### Action item
Each line of the data below that carries the word "student" needs to be copied.
Data extract below:
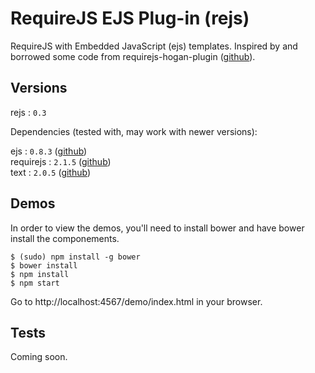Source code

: # RequireJS EJS Plug-in (rejs)

RequireJS with Embedded JavaScript (ejs) templates. 
Inspired by and borrowed some code from requirejs-hogan-plugin ([github](https://github.com/millermedeiros/requirejs-hogan-plugin)).

## Versions

rejs     : `0.3`

Dependencies (tested with, may work with newer versions):

ejs 	  : `0.8.3` ([github](https://github.com/visionmedia/ejs))  
requirejs : `2.1.5` ([github](https://github.com/jrburke/requirejs))  
text	  : `2.0.5` ([github](https://github.com/requirejs/text))

## Demos

In order to view the demos, you'll need to install bower and have bower install the componements.

    $ (sudo) npm install -g bower
    $ bower install
    $ npm install
    $ npm start

Go to http://localhost:4567/demo/index.html in your browser.

## Tests

Coming soon.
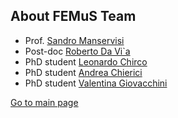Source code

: ## About FEMuS Team

* Prof. [Sandro Manservisi](https://www.unibo.it/sitoweb/sandro.manservisi/en)
* Post-doc [Roberto Da Vi\`a](https://www.unibo.it/sitoweb/roberto.davia2/en)
* PhD student [Leonardo Chirco](https://www.unibo.it/sitoweb/leonardo.chirco2/en)
* PhD student [Andrea Chierici](https://www.unibo.it/sitoweb/andrea.chierici4/cv-en)
* PhD student [Valentina Giovacchini](https://www.unibo.it/sitoweb/valentin.giovacchin2)


<a href={{site.github.owner_url}} class="button">Go to main page</a>

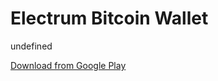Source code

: 
# Electrum Bitcoin Wallet

undefined

[Download from Google Play](https://play.google.com/store/apps/details?id=org.electrum.electrum)
    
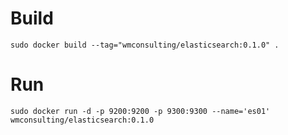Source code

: Build
=====
    sudo docker build --tag="wmconsulting/elasticsearch:0.1.0" .

Run
===
    sudo docker run -d -p 9200:9200 -p 9300:9300 --name='es01' wmconsulting/elasticsearch:0.1.0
End of Data extract.
### Result of the task
* PhD student [Leonardo Chirco](https://www.unibo.it/sitoweb/leonardo.chirco2/en)
* PhD student [Andrea Chierici](https://www.unibo.it/sitoweb/andrea.chierici4/cv-en)
* PhD student [Valentina Giovacchini](https://www.unibo.it/sitoweb/valentin.giovacchin2)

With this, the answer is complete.